Navalny’s spokeswoman, Kira Yarmysh, said Tuesday that one of his lawyers had informed her that Navalny was suffering “acute stomach pain” and that no one is “treating him” or even “telling him the diagnosis.” Yarmysh added that Navalny had lost over 17 pounds while spending “the last 15 days in the punishment cell.”
Shaveddinov said the theory that Navalny is being slowly poisoned seems “completely plausible” in light of a 2020 attempt on his life using Novichok, a Soviet-made nerve agent. A Bellingcat report into the incident implicated a team of Russian FSB agents in the attack, with Putin being forced to admit that agents had been tracking Navalny.
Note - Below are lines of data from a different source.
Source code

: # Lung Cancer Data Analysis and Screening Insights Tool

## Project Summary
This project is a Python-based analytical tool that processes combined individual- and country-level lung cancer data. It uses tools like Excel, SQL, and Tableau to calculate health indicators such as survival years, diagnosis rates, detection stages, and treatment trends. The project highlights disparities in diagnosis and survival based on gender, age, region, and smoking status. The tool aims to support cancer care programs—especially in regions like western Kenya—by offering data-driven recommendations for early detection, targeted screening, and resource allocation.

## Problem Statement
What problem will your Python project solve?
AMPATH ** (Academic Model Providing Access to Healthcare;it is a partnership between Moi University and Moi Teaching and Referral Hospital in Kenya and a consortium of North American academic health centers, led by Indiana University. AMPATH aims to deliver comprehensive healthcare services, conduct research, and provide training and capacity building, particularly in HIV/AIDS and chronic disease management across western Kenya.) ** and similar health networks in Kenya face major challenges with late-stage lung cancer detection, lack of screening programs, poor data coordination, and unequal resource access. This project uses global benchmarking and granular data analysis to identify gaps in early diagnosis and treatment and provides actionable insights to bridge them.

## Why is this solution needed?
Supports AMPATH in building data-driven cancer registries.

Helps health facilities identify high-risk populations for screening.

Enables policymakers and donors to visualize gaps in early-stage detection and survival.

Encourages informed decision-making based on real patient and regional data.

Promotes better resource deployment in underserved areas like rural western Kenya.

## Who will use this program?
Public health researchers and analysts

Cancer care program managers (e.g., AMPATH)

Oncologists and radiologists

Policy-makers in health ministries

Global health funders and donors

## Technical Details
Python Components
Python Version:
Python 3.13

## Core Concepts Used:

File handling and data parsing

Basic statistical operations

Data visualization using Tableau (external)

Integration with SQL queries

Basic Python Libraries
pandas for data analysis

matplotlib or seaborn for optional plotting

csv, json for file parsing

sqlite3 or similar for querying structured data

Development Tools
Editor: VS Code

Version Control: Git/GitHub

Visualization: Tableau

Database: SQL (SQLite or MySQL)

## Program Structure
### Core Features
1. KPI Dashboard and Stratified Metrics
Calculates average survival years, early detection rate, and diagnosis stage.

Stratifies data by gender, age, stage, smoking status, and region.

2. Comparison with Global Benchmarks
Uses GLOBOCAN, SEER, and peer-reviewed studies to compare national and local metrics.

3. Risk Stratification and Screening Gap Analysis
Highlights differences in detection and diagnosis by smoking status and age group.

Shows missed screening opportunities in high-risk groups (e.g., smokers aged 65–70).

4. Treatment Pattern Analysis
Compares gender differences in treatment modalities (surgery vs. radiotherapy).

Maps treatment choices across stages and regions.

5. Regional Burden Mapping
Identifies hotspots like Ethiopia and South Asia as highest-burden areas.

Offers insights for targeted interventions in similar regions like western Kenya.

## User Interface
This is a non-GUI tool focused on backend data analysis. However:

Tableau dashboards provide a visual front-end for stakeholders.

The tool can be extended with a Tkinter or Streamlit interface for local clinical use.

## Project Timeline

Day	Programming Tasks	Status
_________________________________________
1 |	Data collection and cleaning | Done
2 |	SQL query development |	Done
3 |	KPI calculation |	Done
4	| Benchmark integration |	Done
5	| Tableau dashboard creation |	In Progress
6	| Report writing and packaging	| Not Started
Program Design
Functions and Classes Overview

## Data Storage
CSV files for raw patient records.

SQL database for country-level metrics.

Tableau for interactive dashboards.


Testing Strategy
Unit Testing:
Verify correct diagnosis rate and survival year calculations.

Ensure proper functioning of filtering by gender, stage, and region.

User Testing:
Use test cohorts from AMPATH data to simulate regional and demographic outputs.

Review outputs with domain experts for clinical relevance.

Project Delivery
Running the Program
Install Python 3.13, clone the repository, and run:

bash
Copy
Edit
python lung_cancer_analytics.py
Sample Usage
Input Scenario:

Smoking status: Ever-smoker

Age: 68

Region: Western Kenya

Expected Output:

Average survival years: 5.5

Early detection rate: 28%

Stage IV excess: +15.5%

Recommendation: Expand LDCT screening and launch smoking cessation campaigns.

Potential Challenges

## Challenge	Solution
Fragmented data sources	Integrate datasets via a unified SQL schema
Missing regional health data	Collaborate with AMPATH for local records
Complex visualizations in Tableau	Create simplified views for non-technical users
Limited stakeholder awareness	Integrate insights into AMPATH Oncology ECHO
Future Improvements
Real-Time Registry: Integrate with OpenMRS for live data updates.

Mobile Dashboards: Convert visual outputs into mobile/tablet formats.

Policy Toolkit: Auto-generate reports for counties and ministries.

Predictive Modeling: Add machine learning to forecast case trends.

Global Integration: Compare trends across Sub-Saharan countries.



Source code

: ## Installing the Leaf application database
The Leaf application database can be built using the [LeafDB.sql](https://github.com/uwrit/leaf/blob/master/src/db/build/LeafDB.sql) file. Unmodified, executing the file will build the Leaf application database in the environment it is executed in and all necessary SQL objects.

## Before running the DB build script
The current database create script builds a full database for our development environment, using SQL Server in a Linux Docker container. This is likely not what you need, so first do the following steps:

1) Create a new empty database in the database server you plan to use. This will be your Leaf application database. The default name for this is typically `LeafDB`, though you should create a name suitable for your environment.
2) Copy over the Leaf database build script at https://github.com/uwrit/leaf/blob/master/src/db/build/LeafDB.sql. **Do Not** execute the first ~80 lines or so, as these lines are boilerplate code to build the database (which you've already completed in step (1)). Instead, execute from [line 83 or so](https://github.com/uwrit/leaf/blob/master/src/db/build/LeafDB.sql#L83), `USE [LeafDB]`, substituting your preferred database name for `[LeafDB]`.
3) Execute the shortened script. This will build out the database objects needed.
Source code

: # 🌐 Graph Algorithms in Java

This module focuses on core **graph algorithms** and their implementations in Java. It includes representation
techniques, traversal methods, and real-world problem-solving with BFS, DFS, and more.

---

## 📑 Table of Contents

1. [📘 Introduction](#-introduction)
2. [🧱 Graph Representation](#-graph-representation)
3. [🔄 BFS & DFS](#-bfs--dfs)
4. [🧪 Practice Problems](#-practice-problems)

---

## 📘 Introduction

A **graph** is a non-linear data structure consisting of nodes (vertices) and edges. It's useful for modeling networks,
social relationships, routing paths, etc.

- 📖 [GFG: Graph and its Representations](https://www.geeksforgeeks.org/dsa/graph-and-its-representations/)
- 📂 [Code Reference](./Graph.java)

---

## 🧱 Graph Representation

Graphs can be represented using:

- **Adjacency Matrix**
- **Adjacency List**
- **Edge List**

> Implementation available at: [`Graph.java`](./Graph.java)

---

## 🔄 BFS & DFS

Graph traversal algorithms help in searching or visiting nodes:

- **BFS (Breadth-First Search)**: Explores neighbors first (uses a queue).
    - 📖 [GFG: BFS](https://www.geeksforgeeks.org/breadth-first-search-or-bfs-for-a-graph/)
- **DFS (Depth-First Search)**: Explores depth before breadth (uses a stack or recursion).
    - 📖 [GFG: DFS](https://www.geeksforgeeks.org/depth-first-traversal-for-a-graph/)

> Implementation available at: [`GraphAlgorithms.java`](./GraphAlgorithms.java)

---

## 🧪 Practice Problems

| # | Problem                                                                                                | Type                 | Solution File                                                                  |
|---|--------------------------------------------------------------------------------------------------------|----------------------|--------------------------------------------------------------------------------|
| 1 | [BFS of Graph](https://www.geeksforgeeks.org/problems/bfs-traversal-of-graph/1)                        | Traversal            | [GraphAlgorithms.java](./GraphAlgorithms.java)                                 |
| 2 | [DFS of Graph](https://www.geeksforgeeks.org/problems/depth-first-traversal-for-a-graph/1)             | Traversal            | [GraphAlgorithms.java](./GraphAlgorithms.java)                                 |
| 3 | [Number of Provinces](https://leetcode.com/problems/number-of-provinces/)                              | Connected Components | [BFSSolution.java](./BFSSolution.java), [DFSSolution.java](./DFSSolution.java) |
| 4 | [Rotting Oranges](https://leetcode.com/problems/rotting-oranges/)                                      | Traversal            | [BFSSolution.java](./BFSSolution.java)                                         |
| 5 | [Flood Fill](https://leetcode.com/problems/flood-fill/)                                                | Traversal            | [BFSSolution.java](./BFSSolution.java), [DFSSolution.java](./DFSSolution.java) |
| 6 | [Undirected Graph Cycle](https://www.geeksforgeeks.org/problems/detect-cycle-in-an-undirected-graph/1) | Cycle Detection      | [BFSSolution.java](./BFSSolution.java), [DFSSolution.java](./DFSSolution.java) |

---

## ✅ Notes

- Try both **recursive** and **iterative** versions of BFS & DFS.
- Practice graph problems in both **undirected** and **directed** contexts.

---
He ultimately dismissed the damning report as “fabrications,” however.
“I am actually terrified because no one knows what is happening,” Yarmysh told CBC News on Thursday. “Everyone is very concerned.” She explained that she believes Navalny’s mysterious illness could be the result of an order that “comes from above.”
“I am completely sure that it’s Putin who decides what will happen with Alexei,” she said, adding: “The thing is that Putin doesn’t have any red lines that he wouldn’t cross. We know it for sure. We know that he already tried to kill Alexei, so nothing can stop him to try again.”
Aside from being concerned about his health, Navalny’s allies say he has spent months in a punishment cell—a “shtrafnoy izolyator” or “shizo”—in an effort to grind him down. “You cannot sleep properly in shizo, there is no access to prison food shop and it is hard to write and read letters because of the poor lighting,” Shaveddinov told the Guardian.
In a call with reporters Thursday, Putin spokesperson Dmitry Peskov said the Kremlin is not keeping track of Navalny’s health in prison and referred questions about the matter to Russia’s Federal Penitentiary Service.